Et si le confinement relançait le débat sur la nécessité d'un centre de détention à Saint-Martin
C’est l’une des particularités de Saint-Martin : la partie française reste dépendante de la Guadeloupe au niveau judiciaire. Bien qu’elle ait un tribunal de proximité avec ses propres magistrats, un parquet détaché avec deux vice-procureurs qui traitent tous les dossiers concernant Saint-Martin (sauf les affaires criminelles qui sont traitées par le pôle criminel de Pointe-à-Pitre), le territoire n’abrite pas de centre de détention.
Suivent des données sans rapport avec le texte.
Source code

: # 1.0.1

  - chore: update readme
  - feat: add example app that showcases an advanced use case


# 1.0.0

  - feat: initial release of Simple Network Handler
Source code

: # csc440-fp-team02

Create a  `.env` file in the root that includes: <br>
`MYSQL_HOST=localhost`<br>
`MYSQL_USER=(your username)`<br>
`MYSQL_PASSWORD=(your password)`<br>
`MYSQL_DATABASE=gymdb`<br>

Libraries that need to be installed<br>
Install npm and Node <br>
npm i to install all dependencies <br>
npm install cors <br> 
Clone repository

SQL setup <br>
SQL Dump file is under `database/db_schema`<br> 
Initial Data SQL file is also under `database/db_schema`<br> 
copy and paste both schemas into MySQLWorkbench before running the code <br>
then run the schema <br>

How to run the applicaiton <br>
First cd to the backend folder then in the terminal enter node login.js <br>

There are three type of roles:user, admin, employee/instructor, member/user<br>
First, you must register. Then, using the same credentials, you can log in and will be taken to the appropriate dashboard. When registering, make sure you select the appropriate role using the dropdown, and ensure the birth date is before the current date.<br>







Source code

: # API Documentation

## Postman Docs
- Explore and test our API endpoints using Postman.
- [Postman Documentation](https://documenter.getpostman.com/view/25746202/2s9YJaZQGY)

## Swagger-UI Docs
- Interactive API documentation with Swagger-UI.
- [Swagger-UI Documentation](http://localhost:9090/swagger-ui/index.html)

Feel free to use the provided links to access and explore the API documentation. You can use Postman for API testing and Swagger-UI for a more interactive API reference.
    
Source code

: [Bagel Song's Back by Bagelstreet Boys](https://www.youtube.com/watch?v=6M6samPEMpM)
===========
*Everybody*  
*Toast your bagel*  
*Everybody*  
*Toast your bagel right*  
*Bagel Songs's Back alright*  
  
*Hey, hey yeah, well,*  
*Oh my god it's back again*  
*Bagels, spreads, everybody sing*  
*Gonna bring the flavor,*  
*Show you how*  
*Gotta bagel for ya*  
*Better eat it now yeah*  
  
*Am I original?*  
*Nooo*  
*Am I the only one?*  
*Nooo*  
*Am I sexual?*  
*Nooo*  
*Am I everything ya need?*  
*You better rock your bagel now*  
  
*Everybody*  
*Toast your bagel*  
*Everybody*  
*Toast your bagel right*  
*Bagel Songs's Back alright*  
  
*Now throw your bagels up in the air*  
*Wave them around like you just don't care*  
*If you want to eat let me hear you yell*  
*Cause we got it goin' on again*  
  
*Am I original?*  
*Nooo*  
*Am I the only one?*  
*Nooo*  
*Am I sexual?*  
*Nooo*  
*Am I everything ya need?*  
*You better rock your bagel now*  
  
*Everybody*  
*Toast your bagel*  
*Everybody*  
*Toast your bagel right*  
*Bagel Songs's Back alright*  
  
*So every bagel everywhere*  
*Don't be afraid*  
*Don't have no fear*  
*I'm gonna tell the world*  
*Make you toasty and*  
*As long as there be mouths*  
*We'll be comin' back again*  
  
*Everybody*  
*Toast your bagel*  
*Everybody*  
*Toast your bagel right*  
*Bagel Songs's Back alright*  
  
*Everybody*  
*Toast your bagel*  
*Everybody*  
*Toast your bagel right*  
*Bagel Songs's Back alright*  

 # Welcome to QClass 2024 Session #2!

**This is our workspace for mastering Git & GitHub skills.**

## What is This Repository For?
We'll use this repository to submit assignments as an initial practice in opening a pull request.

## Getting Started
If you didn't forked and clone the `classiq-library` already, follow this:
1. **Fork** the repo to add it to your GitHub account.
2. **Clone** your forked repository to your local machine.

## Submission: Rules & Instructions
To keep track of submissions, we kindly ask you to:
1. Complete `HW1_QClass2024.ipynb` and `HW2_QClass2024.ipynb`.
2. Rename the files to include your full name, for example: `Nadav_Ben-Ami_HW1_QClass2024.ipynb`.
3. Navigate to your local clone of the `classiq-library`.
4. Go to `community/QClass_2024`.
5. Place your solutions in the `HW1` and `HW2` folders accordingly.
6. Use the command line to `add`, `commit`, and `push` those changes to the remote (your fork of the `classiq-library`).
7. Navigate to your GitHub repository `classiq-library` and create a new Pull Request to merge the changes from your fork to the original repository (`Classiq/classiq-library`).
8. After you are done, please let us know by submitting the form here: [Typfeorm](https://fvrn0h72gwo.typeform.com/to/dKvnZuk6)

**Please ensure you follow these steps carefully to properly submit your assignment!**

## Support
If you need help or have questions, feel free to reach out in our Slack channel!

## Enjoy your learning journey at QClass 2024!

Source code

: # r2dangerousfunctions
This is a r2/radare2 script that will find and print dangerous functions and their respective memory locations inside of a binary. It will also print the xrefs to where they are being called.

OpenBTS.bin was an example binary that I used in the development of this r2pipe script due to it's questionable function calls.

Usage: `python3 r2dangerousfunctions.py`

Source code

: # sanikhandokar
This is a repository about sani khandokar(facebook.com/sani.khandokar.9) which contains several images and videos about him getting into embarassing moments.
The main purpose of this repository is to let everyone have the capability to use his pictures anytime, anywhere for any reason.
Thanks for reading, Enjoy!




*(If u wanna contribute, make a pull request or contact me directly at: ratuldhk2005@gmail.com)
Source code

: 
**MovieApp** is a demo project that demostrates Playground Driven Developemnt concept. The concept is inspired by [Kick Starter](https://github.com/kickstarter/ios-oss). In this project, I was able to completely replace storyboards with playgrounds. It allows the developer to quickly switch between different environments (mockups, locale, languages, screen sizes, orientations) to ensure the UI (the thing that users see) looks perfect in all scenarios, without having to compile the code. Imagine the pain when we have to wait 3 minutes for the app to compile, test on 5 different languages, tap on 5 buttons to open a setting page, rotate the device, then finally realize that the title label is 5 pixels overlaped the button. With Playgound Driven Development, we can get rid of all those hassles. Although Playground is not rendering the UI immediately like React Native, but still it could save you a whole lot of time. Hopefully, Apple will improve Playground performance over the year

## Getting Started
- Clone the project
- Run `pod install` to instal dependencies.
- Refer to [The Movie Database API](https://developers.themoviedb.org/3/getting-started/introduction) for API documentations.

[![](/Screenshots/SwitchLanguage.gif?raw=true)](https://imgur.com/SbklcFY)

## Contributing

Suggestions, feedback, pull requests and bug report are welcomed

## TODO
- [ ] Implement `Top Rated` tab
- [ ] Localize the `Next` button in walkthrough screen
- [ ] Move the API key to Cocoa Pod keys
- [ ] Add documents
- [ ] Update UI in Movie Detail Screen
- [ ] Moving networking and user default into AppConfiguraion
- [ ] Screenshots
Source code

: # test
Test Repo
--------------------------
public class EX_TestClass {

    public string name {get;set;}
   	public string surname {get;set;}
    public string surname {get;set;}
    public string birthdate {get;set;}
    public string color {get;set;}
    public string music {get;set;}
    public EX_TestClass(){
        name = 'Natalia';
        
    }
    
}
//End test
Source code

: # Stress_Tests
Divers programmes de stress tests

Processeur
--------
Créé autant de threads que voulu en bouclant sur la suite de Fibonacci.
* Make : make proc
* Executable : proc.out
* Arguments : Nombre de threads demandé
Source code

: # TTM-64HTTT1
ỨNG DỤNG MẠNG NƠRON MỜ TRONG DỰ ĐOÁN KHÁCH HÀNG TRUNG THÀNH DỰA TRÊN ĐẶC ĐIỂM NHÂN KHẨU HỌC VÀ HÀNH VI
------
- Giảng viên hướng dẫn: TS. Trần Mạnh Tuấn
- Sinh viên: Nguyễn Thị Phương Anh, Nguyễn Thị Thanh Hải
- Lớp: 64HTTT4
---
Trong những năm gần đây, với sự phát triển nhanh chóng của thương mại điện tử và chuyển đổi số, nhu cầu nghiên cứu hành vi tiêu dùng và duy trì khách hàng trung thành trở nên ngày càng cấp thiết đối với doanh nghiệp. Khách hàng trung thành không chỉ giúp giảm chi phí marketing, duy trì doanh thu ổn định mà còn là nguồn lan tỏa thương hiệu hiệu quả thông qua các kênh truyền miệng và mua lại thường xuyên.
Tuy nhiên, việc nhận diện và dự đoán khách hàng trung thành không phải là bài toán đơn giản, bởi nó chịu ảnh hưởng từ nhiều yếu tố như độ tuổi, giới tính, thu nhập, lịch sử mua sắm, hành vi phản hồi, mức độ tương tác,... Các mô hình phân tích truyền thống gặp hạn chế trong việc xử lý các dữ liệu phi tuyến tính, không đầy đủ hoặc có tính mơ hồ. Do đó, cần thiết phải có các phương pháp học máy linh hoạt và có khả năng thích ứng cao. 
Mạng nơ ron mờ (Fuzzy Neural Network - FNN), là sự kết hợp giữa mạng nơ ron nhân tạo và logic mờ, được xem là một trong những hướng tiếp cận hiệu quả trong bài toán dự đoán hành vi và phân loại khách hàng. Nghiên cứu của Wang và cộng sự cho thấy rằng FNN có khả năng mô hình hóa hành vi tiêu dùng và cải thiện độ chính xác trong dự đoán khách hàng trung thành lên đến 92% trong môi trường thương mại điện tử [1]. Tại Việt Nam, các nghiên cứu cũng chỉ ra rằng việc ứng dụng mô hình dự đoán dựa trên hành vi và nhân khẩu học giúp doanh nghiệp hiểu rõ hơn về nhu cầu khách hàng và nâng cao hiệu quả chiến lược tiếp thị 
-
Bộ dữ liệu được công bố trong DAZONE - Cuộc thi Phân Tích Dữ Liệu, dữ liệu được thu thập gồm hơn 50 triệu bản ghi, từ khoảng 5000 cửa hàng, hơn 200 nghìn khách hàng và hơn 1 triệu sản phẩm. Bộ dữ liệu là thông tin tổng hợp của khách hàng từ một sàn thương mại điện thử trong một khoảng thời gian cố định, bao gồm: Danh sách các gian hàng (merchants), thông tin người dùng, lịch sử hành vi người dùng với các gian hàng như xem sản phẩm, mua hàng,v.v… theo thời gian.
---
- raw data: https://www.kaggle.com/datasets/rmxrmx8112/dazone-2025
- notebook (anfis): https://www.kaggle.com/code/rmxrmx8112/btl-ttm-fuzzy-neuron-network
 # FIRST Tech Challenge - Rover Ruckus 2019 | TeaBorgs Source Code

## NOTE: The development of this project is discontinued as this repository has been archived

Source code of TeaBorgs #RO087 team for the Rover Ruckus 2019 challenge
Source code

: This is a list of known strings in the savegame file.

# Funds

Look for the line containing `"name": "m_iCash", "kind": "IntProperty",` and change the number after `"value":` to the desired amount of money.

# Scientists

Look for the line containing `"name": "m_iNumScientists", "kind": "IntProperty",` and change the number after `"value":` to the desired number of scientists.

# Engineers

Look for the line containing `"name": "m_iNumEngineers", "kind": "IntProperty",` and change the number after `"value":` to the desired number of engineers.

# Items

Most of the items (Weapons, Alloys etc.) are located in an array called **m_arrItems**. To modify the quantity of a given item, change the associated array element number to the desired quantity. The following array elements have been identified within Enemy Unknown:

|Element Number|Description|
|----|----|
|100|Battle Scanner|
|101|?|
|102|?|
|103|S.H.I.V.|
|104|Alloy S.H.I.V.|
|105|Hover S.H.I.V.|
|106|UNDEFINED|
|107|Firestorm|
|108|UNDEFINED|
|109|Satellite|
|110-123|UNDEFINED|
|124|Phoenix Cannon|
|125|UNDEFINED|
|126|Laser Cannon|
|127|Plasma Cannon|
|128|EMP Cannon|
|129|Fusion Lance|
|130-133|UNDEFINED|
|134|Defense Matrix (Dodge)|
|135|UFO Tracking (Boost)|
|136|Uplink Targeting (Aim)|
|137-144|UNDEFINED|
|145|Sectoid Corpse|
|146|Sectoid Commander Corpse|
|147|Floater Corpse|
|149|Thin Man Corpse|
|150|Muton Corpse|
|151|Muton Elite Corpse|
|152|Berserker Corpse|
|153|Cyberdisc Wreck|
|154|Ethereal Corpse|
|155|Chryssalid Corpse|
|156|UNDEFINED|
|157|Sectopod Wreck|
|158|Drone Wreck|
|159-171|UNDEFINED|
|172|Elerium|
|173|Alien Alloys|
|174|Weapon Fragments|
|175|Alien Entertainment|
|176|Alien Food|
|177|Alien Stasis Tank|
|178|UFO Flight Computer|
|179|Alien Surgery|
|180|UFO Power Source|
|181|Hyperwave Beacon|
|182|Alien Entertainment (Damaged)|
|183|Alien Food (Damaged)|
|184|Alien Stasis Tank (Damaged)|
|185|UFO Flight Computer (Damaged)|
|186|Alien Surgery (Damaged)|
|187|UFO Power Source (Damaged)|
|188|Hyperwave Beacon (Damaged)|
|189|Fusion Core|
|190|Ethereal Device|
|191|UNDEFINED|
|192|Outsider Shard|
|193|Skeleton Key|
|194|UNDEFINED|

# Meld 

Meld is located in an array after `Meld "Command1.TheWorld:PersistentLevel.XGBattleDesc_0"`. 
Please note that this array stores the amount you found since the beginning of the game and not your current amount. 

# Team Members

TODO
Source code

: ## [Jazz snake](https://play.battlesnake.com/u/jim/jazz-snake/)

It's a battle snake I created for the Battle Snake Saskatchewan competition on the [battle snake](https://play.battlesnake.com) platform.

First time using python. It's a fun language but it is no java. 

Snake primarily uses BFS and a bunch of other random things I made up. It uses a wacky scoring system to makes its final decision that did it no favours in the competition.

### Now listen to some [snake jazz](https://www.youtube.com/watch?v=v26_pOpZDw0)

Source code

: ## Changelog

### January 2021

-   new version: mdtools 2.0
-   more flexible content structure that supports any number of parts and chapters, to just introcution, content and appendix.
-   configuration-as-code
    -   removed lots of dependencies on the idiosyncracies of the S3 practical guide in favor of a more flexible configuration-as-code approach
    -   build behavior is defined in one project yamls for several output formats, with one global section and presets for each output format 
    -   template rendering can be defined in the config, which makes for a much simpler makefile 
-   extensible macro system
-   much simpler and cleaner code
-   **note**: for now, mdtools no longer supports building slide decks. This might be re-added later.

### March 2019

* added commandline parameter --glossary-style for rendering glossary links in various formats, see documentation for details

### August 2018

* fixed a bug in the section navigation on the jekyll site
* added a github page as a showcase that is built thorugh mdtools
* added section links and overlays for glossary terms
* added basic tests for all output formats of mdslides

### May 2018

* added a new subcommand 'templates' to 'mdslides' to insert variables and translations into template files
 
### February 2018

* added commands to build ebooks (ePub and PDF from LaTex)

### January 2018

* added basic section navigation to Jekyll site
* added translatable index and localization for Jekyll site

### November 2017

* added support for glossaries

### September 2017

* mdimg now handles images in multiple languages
Aussi les personnes condamnées à de la prison sont transférées en Guadeloupe par avion.
Depuis 2016, il est toutefois possible de placer des individus en détention provisoire à Saint-Martin dans l’attente de leur procès en comparution immédiate ; avant octobre 2016, les personnes étaient en effet directement transférées en Guadeloupe et jugées à Basse-Terre. Cette détention est autorisée grâce à l’article 937 du code de procédure pénale, une disposition unique en France qui ne concerne que Saint-Martin et Saint-Barthélemy. La détention se fait dans une cellule spécialement aménagée dans les locaux de la police aux frontières (PAF) à Marigot.
C’est dans cette cellule que l’auteur présumé de l’homicide commis le 22 mars sur le parking d’un supermarché à Simpson bay a été placé. Pour rappel, l’individu qui a blessé mortellement le pilote d’un scooter qu’il tentait de voler, a été interpellé par les gendarmes en partie française. Le 29 mars, il a été présenté à un juge d’instruction qui l’a ensuite mis en examen, l’audition s’est déroulée en visioconférence. Le maintien en détention a également été prononcé.
Selon la logique administrative, le mis en cause devait être transféré en prison en Guadeloupe. Sauf que, la décision intervient en pleine crise de Covid-19 qui a imposé la suspension de tous les vols commerciaux entre Saint-Martin et la Guadeloupe ; seul un vol est maintenu pour assurer la continuité territoriale et permettre aux Saint-Martinois d’aller se faire soigner (chimiothérapie, traitements lourds, etc.) et aux professionnels de se déplacer.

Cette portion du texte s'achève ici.